| Instructions for the task |
In the entries that follow, how many lines contain "versions"? Please reply with only the number.

(Saved data entries)
---------------

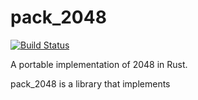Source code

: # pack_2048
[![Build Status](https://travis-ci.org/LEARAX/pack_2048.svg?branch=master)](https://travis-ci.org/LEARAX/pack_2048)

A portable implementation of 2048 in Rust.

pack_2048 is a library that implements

---------------

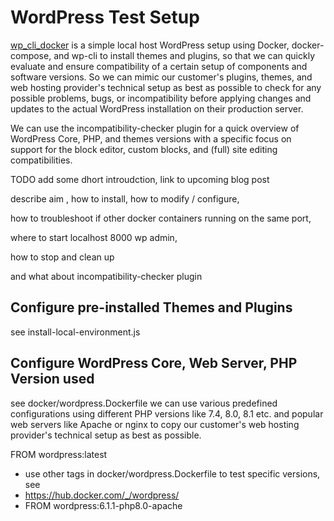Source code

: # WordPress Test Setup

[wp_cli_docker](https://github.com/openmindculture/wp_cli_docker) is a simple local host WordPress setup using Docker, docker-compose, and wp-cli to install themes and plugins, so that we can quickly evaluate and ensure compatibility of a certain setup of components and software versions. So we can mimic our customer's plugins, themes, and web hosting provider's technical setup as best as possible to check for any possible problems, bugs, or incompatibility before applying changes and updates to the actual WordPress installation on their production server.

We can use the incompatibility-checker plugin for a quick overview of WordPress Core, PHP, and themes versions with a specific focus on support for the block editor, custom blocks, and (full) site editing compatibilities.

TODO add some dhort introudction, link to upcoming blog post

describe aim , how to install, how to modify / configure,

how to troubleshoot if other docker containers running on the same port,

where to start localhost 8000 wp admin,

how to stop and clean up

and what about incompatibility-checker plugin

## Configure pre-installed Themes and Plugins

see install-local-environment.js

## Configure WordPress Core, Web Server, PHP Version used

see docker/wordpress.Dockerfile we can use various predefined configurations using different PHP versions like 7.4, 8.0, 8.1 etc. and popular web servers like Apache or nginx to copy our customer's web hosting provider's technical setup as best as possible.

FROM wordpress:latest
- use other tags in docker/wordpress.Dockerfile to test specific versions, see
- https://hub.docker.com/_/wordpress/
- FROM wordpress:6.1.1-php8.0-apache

---------------

| Your solution |
4